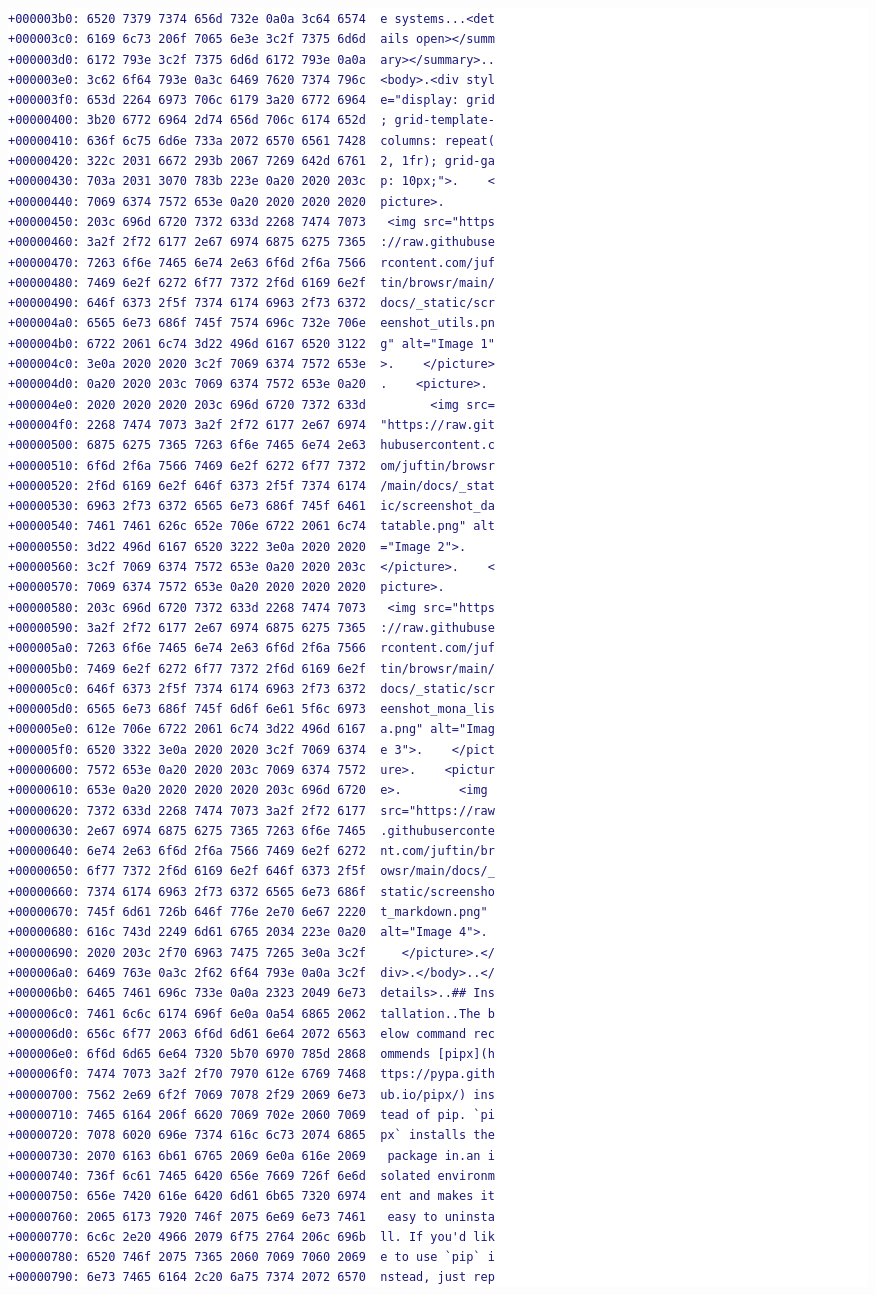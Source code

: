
 ```diff
+000003b0: 6520 7379 7374 656d 732e 0a0a 3c64 6574  e systems...<det
+000003c0: 6169 6c73 206f 7065 6e3e 3c2f 7375 6d6d  ails open></summ
+000003d0: 6172 793e 3c2f 7375 6d6d 6172 793e 0a0a  ary></summary>..
+000003e0: 3c62 6f64 793e 0a3c 6469 7620 7374 796c  <body>.<div styl
+000003f0: 653d 2264 6973 706c 6179 3a20 6772 6964  e="display: grid
+00000400: 3b20 6772 6964 2d74 656d 706c 6174 652d  ; grid-template-
+00000410: 636f 6c75 6d6e 733a 2072 6570 6561 7428  columns: repeat(
+00000420: 322c 2031 6672 293b 2067 7269 642d 6761  2, 1fr); grid-ga
+00000430: 703a 2031 3070 783b 223e 0a20 2020 203c  p: 10px;">.    <
+00000440: 7069 6374 7572 653e 0a20 2020 2020 2020  picture>.       
+00000450: 203c 696d 6720 7372 633d 2268 7474 7073   <img src="https
+00000460: 3a2f 2f72 6177 2e67 6974 6875 6275 7365  ://raw.githubuse
+00000470: 7263 6f6e 7465 6e74 2e63 6f6d 2f6a 7566  rcontent.com/juf
+00000480: 7469 6e2f 6272 6f77 7372 2f6d 6169 6e2f  tin/browsr/main/
+00000490: 646f 6373 2f5f 7374 6174 6963 2f73 6372  docs/_static/scr
+000004a0: 6565 6e73 686f 745f 7574 696c 732e 706e  eenshot_utils.pn
+000004b0: 6722 2061 6c74 3d22 496d 6167 6520 3122  g" alt="Image 1"
+000004c0: 3e0a 2020 2020 3c2f 7069 6374 7572 653e  >.    </picture>
+000004d0: 0a20 2020 203c 7069 6374 7572 653e 0a20  .    <picture>. 
+000004e0: 2020 2020 2020 203c 696d 6720 7372 633d         <img src=
+000004f0: 2268 7474 7073 3a2f 2f72 6177 2e67 6974  "https://raw.git
+00000500: 6875 6275 7365 7263 6f6e 7465 6e74 2e63  hubusercontent.c
+00000510: 6f6d 2f6a 7566 7469 6e2f 6272 6f77 7372  om/juftin/browsr
+00000520: 2f6d 6169 6e2f 646f 6373 2f5f 7374 6174  /main/docs/_stat
+00000530: 6963 2f73 6372 6565 6e73 686f 745f 6461  ic/screenshot_da
+00000540: 7461 7461 626c 652e 706e 6722 2061 6c74  tatable.png" alt
+00000550: 3d22 496d 6167 6520 3222 3e0a 2020 2020  ="Image 2">.    
+00000560: 3c2f 7069 6374 7572 653e 0a20 2020 203c  </picture>.    <
+00000570: 7069 6374 7572 653e 0a20 2020 2020 2020  picture>.       
+00000580: 203c 696d 6720 7372 633d 2268 7474 7073   <img src="https
+00000590: 3a2f 2f72 6177 2e67 6974 6875 6275 7365  ://raw.githubuse
+000005a0: 7263 6f6e 7465 6e74 2e63 6f6d 2f6a 7566  rcontent.com/juf
+000005b0: 7469 6e2f 6272 6f77 7372 2f6d 6169 6e2f  tin/browsr/main/
+000005c0: 646f 6373 2f5f 7374 6174 6963 2f73 6372  docs/_static/scr
+000005d0: 6565 6e73 686f 745f 6d6f 6e61 5f6c 6973  eenshot_mona_lis
+000005e0: 612e 706e 6722 2061 6c74 3d22 496d 6167  a.png" alt="Imag
+000005f0: 6520 3322 3e0a 2020 2020 3c2f 7069 6374  e 3">.    </pict
+00000600: 7572 653e 0a20 2020 203c 7069 6374 7572  ure>.    <pictur
+00000610: 653e 0a20 2020 2020 2020 203c 696d 6720  e>.        <img 
+00000620: 7372 633d 2268 7474 7073 3a2f 2f72 6177  src="https://raw
+00000630: 2e67 6974 6875 6275 7365 7263 6f6e 7465  .githubuserconte
+00000640: 6e74 2e63 6f6d 2f6a 7566 7469 6e2f 6272  nt.com/juftin/br
+00000650: 6f77 7372 2f6d 6169 6e2f 646f 6373 2f5f  owsr/main/docs/_
+00000660: 7374 6174 6963 2f73 6372 6565 6e73 686f  static/screensho
+00000670: 745f 6d61 726b 646f 776e 2e70 6e67 2220  t_markdown.png" 
+00000680: 616c 743d 2249 6d61 6765 2034 223e 0a20  alt="Image 4">. 
+00000690: 2020 203c 2f70 6963 7475 7265 3e0a 3c2f     </picture>.</
+000006a0: 6469 763e 0a3c 2f62 6f64 793e 0a0a 3c2f  div>.</body>..</
+000006b0: 6465 7461 696c 733e 0a0a 2323 2049 6e73  details>..## Ins
+000006c0: 7461 6c6c 6174 696f 6e0a 0a54 6865 2062  tallation..The b
+000006d0: 656c 6f77 2063 6f6d 6d61 6e64 2072 6563  elow command rec
+000006e0: 6f6d 6d65 6e64 7320 5b70 6970 785d 2868  ommends [pipx](h
+000006f0: 7474 7073 3a2f 2f70 7970 612e 6769 7468  ttps://pypa.gith
+00000700: 7562 2e69 6f2f 7069 7078 2f29 2069 6e73  ub.io/pipx/) ins
+00000710: 7465 6164 206f 6620 7069 702e 2060 7069  tead of pip. `pi
+00000720: 7078 6020 696e 7374 616c 6c73 2074 6865  px` installs the
+00000730: 2070 6163 6b61 6765 2069 6e0a 616e 2069   package in.an i
+00000740: 736f 6c61 7465 6420 656e 7669 726f 6e6d  solated environm
+00000750: 656e 7420 616e 6420 6d61 6b65 7320 6974  ent and makes it
+00000760: 2065 6173 7920 746f 2075 6e69 6e73 7461   easy to uninsta
+00000770: 6c6c 2e20 4966 2079 6f75 2764 206c 696b  ll. If you'd lik
+00000780: 6520 746f 2075 7365 2060 7069 7060 2069  e to use `pip` i
+00000790: 6e73 7465 6164 2c20 6a75 7374 2072 6570  nstead, just rep
```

^^^^^^^^^^^^^^^^

Required action ▸ Reproduce every record exactly; images stay out.

Response box ▸
Source code

:
 ```diff
+000003b0: 6520 7379 7374 656d 732e 0a0a 3c64 6574  e systems...<det
+000003c0: 6169 6c73 206f 7065 6e3e 3c2f 7375 6d6d  ails open></summ
+000003d0: 6172 793e 3c2f 7375 6d6d 6172 793e 0a0a  ary></summary>..
+000003e0: 3c62 6f64 793e 0a3c 6469 7620 7374 796c  <body>.<div styl
+000003f0: 653d 2264 6973 706c 6179 3a20 6772 6964  e="display: grid
+00000400: 3b20 6772 6964 2d74 656d 706c 6174 652d  ; grid-template-
+00000410: 636f 6c75 6d6e 733a 2072 6570 6561 7428  columns: repeat(
+00000420: 322c 2031 6672 293b 2067 7269 642d 6761  2, 1fr); grid-ga
+00000430: 703a 2031 3070 783b 223e 0a20 2020 203c  p: 10px;">.    <
+00000440: 7069 6374 7572 653e 0a20 2020 2020 2020  picture>.       
+00000450: 203c 696d 6720 7372 633d 2268 7474 7073   <img src="https
+00000460: 3a2f 2f72 6177 2e67 6974 6875 6275 7365  ://raw.githubuse
+00000470: 7263 6f6e 7465 6e74 2e63 6f6d 2f6a 7566  rcontent.com/juf
+00000480: 7469 6e2f 6272 6f77 7372 2f6d 6169 6e2f  tin/browsr/main/
+00000490: 646f 6373 2f5f 7374 6174 6963 2f73 6372  docs/_static/scr
+000004a0: 6565 6e73 686f 745f 7574 696c 732e 706e  eenshot_utils.pn
+000004b0: 6722 2061 6c74 3d22 496d 6167 6520 3122  g" alt="Image 1"
+000004c0: 3e0a 2020 2020 3c2f 7069 6374 7572 653e  >.    </picture>
+000004d0: 0a20 2020 203c 7069 6374 7572 653e 0a20  .    <picture>. 
+000004e0: 2020 2020 2020 203c 696d 6720 7372 633d         <img src=
+000004f0: 2268 7474 7073 3a2f 2f72 6177 2e67 6974  "https://raw.git
+00000500: 6875 6275 7365 7263 6f6e 7465 6e74 2e63  hubusercontent.c
+00000510: 6f6d 2f6a 7566 7469 6e2f 6272 6f77 7372  om/juftin/browsr
+00000520: 2f6d 6169 6e2f 646f 6373 2f5f 7374 6174  /main/docs/_stat
+00000530: 6963 2f73 6372 6565 6e73 686f 745f 6461  ic/screenshot_da
+00000540: 7461 7461 626c 652e 706e 6722 2061 6c74  tatable.png" alt
+00000550: 3d22 496d 6167 6520 3222 3e0a 2020 2020  ="Image 2">.    
+00000560: 3c2f 7069 6374 7572 653e 0a20 2020 203c  </picture>.    <
+00000570: 7069 6374 7572 653e 0a20 2020 2020 2020  picture>.       
+00000580: 203c 696d 6720 7372 633d 2268 7474 7073   <img src="https
+00000590: 3a2f 2f72 6177 2e67 6974 6875 6275 7365  ://raw.githubuse
+000005a0: 7263 6f6e 7465 6e74 2e63 6f6d 2f6a 7566  rcontent.com/juf
+000005b0: 7469 6e2f 6272 6f77 7372 2f6d 6169 6e2f  tin/browsr/main/
+000005c0: 646f 6373 2f5f 7374 6174 6963 2f73 6372  docs/_static/scr
+000005d0: 6565 6e73 686f 745f 6d6f 6e61 5f6c 6973  eenshot_mona_lis
+000005e0: 612e 706e 6722 2061 6c74 3d22 496d 6167  a.png" alt="Imag
+000005f0: 6520 3322 3e0a 2020 2020 3c2f 7069 6374  e 3">.    </pict
+00000600: 7572 653e 0a20 2020 203c 7069 6374 7572  ure>.    <pictur
+00000610: 653e 0a20 2020 2020 2020 203c 696d 6720  e>.        <img 
+00000620: 7372 633d 2268 7474 7073 3a2f 2f72 6177  src="https://raw
+00000630: 2e67 6974 6875 6275 7365 7263 6f6e 7465  .githubuserconte
+00000640: 6e74 2e63 6f6d 2f6a 7566 7469 6e2f 6272  nt.com/juftin/br
+00000650: 6f77 7372 2f6d 6169 6e2f 646f 6373 2f5f  owsr/main/docs/_
+00000660: 7374 6174 6963 2f73 6372 6565 6e73 686f  static/screensho
+00000670: 745f 6d61 726b 646f 776e 2e70 6e67 2220  t_markdown.png" 
+00000680: 616c 743d 2249 6d61 6765 2034 223e 0a20  alt="Image 4">. 
+00000690: 2020 203c 2f70 6963 7475 7265 3e0a 3c2f     </picture>.</
+000006a0: 6469 763e 0a3c 2f62 6f64 793e 0a0a 3c2f  div>.</body>..</
+000006b0: 6465 7461 696c 733e 0a0a 2323 2049 6e73  details>..## Ins
+000006c0: 7461 6c6c 6174 696f 6e0a 0a54 6865 2062  tallation..The b
+000006d0: 656c 6f77 2063 6f6d 6d61 6e64 2072 6563  elow command rec
+000006e0: 6f6d 6d65 6e64 7320 5b70 6970 785d 2868  ommends [pipx](h
+000006f0: 7474 7073 3a2f 2f70 7970 612e 6769 7468  ttps://pypa.gith
+00000700: 7562 2e69 6f2f 7069 7078 2f29 2069 6e73  ub.io/pipx/) ins
+00000710: 7465 6164 206f 6620 7069 702e 2060 7069  tead of pip. `pi
+00000720: 7078 6020 696e 7374 616c 6c73 2074 6865  px` installs the
+00000730: 2070 6163 6b61 6765 2069 6e0a 616e 2069   package in.an i
+00000740: 736f 6c61 7465 6420 656e 7669 726f 6e6d  solated environm
+00000750: 656e 7420 616e 6420 6d61 6b65 7320 6974  ent and makes it
+00000760: 2065 6173 7920 746f 2075 6e69 6e73 7461   easy to uninsta
+00000770: 6c6c 2e20 4966 2079 6f75 2764 206c 696b  ll. If you'd lik
+00000780: 6520 746f 2075 7365 2060 7069 7060 2069  e to use `pip` i
+00000790: 6e73 7465 6164 2c20 6a75 7374 2072 6570  nstead, just rep
```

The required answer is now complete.